Selon l'article VII de la Constitution, le Sénat gouverne le pays; l'article XII prescrit le mode de voter pour les sénateurs et fixe le nombre des votants nécessaire pour que la décision soit obligatoire. La Note du 9 septembre 1837 ordonne que, «dans des circonstances graves, » que l'on se garde de préciser, une décision prise par le Sénat au complet, pourra être suspendue dans son exécution par le président, qui est tenu, dans ce cas, de faire son rapport à la conférence des résidents. Ceux-ci auront plein pouvoir de statuer définitivement sur la matière.

Selon l'article XI de la Constitution, le Sénat nomme à tous les emplois, ceux de maires, juges et sénateurs seuls exceptés, qui sont laissés au choix de la Chambre des représentants.
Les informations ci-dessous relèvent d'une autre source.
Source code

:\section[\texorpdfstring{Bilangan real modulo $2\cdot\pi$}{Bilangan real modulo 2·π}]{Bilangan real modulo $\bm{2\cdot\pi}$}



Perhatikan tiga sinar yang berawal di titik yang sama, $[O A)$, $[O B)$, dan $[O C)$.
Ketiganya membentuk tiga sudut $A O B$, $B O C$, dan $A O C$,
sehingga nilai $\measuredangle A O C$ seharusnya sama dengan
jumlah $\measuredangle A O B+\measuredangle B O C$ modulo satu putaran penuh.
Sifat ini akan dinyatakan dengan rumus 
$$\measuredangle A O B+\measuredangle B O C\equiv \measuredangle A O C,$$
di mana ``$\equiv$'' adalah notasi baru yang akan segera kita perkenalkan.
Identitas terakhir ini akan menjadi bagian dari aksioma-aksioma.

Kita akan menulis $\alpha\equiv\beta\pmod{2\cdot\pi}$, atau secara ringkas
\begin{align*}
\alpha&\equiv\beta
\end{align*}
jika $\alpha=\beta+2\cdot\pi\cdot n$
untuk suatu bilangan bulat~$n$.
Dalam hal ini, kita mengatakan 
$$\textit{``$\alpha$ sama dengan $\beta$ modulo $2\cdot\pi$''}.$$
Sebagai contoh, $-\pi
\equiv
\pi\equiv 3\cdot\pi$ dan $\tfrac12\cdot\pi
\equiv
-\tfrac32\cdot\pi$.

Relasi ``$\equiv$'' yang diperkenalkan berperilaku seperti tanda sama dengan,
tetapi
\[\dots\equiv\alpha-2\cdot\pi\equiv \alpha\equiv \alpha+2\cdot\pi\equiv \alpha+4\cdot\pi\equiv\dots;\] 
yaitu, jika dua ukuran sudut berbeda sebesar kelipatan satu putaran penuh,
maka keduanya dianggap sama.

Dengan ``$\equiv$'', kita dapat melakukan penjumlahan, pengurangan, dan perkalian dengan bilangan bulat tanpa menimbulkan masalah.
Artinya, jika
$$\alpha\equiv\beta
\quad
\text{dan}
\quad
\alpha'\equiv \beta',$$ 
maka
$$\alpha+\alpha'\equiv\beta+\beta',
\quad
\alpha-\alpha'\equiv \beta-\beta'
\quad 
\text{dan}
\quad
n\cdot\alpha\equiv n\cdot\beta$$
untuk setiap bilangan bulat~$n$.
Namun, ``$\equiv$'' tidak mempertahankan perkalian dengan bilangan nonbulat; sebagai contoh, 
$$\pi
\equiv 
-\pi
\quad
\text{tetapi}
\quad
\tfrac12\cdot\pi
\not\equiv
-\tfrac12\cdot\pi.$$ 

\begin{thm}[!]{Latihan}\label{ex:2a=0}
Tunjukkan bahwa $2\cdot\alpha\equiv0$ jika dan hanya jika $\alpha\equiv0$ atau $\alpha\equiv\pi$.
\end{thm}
La Note du 9 septembre 1837 ordonne que le commandant de la milice et le directeur de la police ne pourront être ni nommés, ni suspendus, ni révoqués de leurs fonctions par le Sénat, sans que le président ne se soit préalablement concerté à cet effet avec les résidents.

D'après l'article xv de la Constitution, le Sénat a le droit de déléguer deux de ses membres pour faire partie de la Chambre des représentants, et son droit à cet égard n'est soumis à aucune restriction. L'article XII dų statut organique amendé par la conférence en 1837, prescrit au contraire, que le Sénat sera tenu, avant de procéder à ce choix, de demander l'avis des trois résidents, qui peuvent s'opposer à la délégation de tel ou tel sénateur.

L'article VII de la Constitution porte, que le Sénat gouverne le pays; il est donc nécessairement chargé des attributions inséparables de tout gouvernement, et doit avoir la haute main sur la police qui, sans cela, cesse d'être un instrument d'ordre et de protection pour les gouvernants comme pour les gouvernés. L'article xvi du statut modifié en 1837, met la police en

dehors des attributions du Sénat et en confie la direction exclusivement au président, ce qui, dans l'état actuel des choses à Cracovie, veut dire qu'il la soumet aux résidents. Cette assertion est même directement justifiée par l'article xvII du nouveau statut, qui prévoit le cas où le président du Sénat ordonnerait au directeur de la police quelque chose de contradictoire avec les ordonnances en vigueur, ou qui pourrait nuire au service dont il est chargé; ce fonctionnaire est dès lors ténu de suspendre l'exécution de cet ordre et de s'en référer à la décision des résidents.

Selon l'article XXVI de la Constitution, le maintien de l'ordre public, et par conséquent la direction et l'emploi de la milice du pays, sont confiés au président du Sénat. Le statut amendé autorisé le commandant de cette milice à ne pas obéir aux ordres du président, s'il les trouve en contradiction avec « les règlements en vigueur, » ou préjudiciables au bien du service. Dans l'un et l'autre cas, les résidents se sont réservé la décision suprême.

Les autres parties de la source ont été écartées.